The reasons for an M&A might include:
Industries have been built to support M&A activity. Rarely does a merger or an acquisition simply happen overnight. Significant planning and preparation is involved. Sometimes years go by.
In almost every case, employees are involved. It is hard to run a company of any kind without talent.
In the circumstances where the M&A was driven for the purpose of acquiring critical technology, a talented employee or team of them was at the core of originally developing the now valuable technology. The same talent base is predictability capable of developing additional technology.
In the circumstances where the M&A was driven for the purpose of acquiring a team of highly talented individuals, assumptions are made by the acquiring party that the prized employees will naturally “come along for the ride” with the new employer.
Under most M&A agreements, a period of a year or two is established that allows for a smooth, uninterrupted period in order to transition processes, procedures and employees to the new parent organization.
This is the moment in time where the parent employer has the best opportunity to generate great value from the newly added critical talent OR the best chance to lose the investment and related value in the recent acquisition.
Intuitively, following the acquisition of a desirable asset, wouldn’t it be logical to focus on maintaining the employment of the newly acquired talent? Wouldn’t it be logical to provide re-assurance? Wouldn’t it be logical to communicate? After investing significant time and money, wouldn’t it be predictable for the parent employer to invest in a program to integrate the newly acquired talent into the “mother-ship”?
I am surprised by the answers of employees following their company being acquired. I ask them about the parent company’s direction, focus and general communication. Most of the time, the employees tell me that there has been little to no information provided by the parent employer. The “deafening-silence” comes from both the parent organization as well as from individual managers.
Inside the mind of the acquired employee is uncertainty and a need to fit into the culture of the new parent organization.
If an employee reflects on their position, they would agree that rarely does anyone really work for a company. Employees work for the individual they report to. Remember, a company does not have chemistry or culture, people do. Managers and leaders define the culture of an organization. Employees are connected through chemistry or a cultural fit to their leaders or managers.
So, when there is a change of a manager or leader as predictably occurs during an acquisition, the employee is really asking “Do I fit the culture of the parent company?” The normal course of business has been interrupted. Instead of the employee reporting to a manager where chemistry has been developed, the employee’s day now contains uncertainty.

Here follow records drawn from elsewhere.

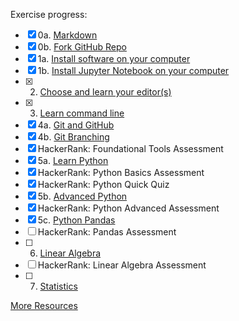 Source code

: Exercise progress:

- [x] 0a. [Markdown](lessons/markdown)
- [x] 0b. [Fork GitHub Repo](lessons/git_fork)
- [x] 1a. [Install software on your computer](lessons/install)  
- [x] 1b. [Install Jupyter Notebook on your computer](lessons/install_jupyter)  
- [x] 2. [Choose and learn your editor(s)](lessons/editors)
- [x] 3. [Learn command line](lessons/command_line)  
- [x] 4a. [Git and GitHub](lessons/git_intro)
- [x] 4b. [Git Branching](lessons/git_branches)
- [x] HackerRank: Foundational Tools Assessment
- [x] 5a. [Learn Python](lessons/python_intro)
- [x] HackerRank: Python Basics Assessment
- [x] HackerRank: Python Quick Quiz
- [x] 5b. [Advanced Python](lessons/python_advanced)  
- [x] HackerRank: Python Advanced Assessment
- [x] 5c. [Python Pandas](lessons/pandas_intro)  
- [ ] HackerRank: Pandas Assessment
- [ ] 6. [Linear Algebra](lessons/linear_algebra)
- [ ] HackerRank: Linear Algebra Assessment
- [ ] 7. [Statistics](lessons/statistics)

[More Resources](lessons/more_resources)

The employee may also be asking “With change going on around me, perhaps I should take a look at my career and consider alternative employment options”. Thoughts less dramatic might include “If the parent company were that interested in their acquisition, why are they making such little effort in including the newly acquired talent in the process?”
A simple, executable solution sits directly in front of the parent organization. The solution requires a minimal financial investment. Time and commitment are the two biggest expenses.
For a successful path to integrating newly acquired talent, why not treat them like new employees. Why not over-deliver on a on-boarding program?
With the manager/leader taking a front seat:
– Open a dialog between manager and employee
– Assign mentors to insure the newly acquired employees get on a fast track toward understanding and embracing the parent company’s culture
– Involve the parent company’s marketing/communications group for a weekly update and clear path of information
– Schedule both formal and informal events for the newly acquired employees to interact with the legacy employees
– Develop a repetitive meeting schedule (example every two weeks) for the manager/leader to speak with the newly acquired employee
– Develop a process for the newly acquired employee to receive feedback
– Develop a process for the new acquired employee to provide feedback and feel like a valuable contribution is being made
While the suggestions made above require a significant effort and investment in time, how expensive is the alternative?
With a well-planned integration program, the probability for success is very high. Without an integration program, the parent company faces the likelihood of issues with employee fall-out.
What is the cost to the parent company of lost talent? A failed hire is expensive. The expense is magnified by the related costs associated with the acquisition event.
Take care of your investment with the important follow-through of a Best Practice Integration Program and assure that you maximize the potential of your acquisition.